*** Opening of ENTRIES SHOWN ***

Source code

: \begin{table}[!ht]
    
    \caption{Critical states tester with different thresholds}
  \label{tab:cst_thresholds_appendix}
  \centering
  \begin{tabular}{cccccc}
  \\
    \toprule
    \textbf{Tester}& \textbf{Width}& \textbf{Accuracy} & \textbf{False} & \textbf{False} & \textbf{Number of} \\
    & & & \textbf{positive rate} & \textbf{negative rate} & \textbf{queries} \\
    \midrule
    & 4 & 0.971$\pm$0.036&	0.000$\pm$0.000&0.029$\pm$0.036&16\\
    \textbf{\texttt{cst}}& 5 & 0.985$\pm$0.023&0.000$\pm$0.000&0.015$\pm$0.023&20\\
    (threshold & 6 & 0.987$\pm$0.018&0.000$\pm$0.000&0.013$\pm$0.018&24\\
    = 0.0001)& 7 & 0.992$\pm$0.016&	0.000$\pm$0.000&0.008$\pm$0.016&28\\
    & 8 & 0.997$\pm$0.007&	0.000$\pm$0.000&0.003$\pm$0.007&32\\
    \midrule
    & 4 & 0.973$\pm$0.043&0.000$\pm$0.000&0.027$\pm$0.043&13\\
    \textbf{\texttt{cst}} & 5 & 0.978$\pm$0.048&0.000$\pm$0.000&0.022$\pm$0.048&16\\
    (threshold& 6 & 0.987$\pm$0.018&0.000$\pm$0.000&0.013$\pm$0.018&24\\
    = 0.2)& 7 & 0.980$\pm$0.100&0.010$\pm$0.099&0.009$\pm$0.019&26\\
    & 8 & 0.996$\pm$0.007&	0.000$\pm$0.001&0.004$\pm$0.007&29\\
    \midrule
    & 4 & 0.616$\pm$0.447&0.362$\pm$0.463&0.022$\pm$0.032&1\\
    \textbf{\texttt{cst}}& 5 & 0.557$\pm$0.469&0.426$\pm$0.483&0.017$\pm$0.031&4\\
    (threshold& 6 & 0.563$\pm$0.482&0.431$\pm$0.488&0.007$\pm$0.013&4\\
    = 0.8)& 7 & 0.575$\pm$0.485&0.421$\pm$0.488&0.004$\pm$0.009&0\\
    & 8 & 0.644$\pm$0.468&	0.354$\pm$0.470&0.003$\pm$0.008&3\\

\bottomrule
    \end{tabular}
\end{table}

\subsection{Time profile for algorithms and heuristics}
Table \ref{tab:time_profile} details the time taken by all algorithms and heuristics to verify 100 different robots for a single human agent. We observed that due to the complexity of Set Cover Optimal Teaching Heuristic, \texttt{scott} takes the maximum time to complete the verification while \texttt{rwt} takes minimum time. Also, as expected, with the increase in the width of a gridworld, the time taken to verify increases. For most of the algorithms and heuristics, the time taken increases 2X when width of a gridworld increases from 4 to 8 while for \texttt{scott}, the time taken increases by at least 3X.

*** Close of ENTRIES SHOWN ***

Reproduce each record exactly as written above.

Source code

: \begin{table}[!ht]
    
    \caption{Critical states tester with different thresholds}
  \label{tab:cst_thresholds_appendix}
  \centering
  \begin{tabular}{cccccc}
  \\
    \toprule
    \textbf{Tester}& \textbf{Width}& \textbf{Accuracy} & \textbf{False} & \textbf{False} & \textbf{Number of} \\
    & & & \textbf{positive rate} & \textbf{negative rate} & \textbf{queries} \\
    \midrule
    & 4 & 0.971$\pm$0.036&	0.000$\pm$0.000&0.029$\pm$0.036&16\\
    \textbf{\texttt{cst}}& 5 & 0.985$\pm$0.023&0.000$\pm$0.000&0.015$\pm$0.023&20\\
    (threshold & 6 & 0.987$\pm$0.018&0.000$\pm$0.000&0.013$\pm$0.018&24\\
    = 0.0001)& 7 & 0.992$\pm$0.016&	0.000$\pm$0.000&0.008$\pm$0.016&28\\
    & 8 & 0.997$\pm$0.007&	0.000$\pm$0.000&0.003$\pm$0.007&32\\
    \midrule
    & 4 & 0.973$\pm$0.043&0.000$\pm$0.000&0.027$\pm$0.043&13\\
    \textbf{\texttt{cst}} & 5 & 0.978$\pm$0.048&0.000$\pm$0.000&0.022$\pm$0.048&16\\
    (threshold& 6 & 0.987$\pm$0.018&0.000$\pm$0.000&0.013$\pm$0.018&24\\
    = 0.2)& 7 & 0.980$\pm$0.100&0.010$\pm$0.099&0.009$\pm$0.019&26\\
    & 8 & 0.996$\pm$0.007&	0.000$\pm$0.001&0.004$\pm$0.007&29\\
    \midrule
    & 4 & 0.616$\pm$0.447&0.362$\pm$0.463&0.022$\pm$0.032&1\\
    \textbf{\texttt{cst}}& 5 & 0.557$\pm$0.469&0.426$\pm$0.483&0.017$\pm$0.031&4\\
    (threshold& 6 & 0.563$\pm$0.482&0.431$\pm$0.488&0.007$\pm$0.013&4\\
    = 0.8)& 7 & 0.575$\pm$0.485&0.421$\pm$0.488&0.004$\pm$0.009&0\\
    & 8 & 0.644$\pm$0.468&	0.354$\pm$0.470&0.003$\pm$0.008&3\\

\bottomrule
    \end{tabular}
\end{table}

\subsection{Time profile for algorithms and heuristics}
Table \ref{tab:time_profile} details the time taken by all algorithms and heuristics to verify 100 different robots for a single human agent. We observed that due to the complexity of Set Cover Optimal Teaching Heuristic, \texttt{scott} takes the maximum time to complete the verification while \texttt{rwt} takes minimum time. Also, as expected, with the increase in the width of a gridworld, the time taken to verify increases. For most of the algorithms and heuristics, the time taken increases 2X when width of a gridworld increases from 4 to 8 while for \texttt{scott}, the time taken increases by at least 3X.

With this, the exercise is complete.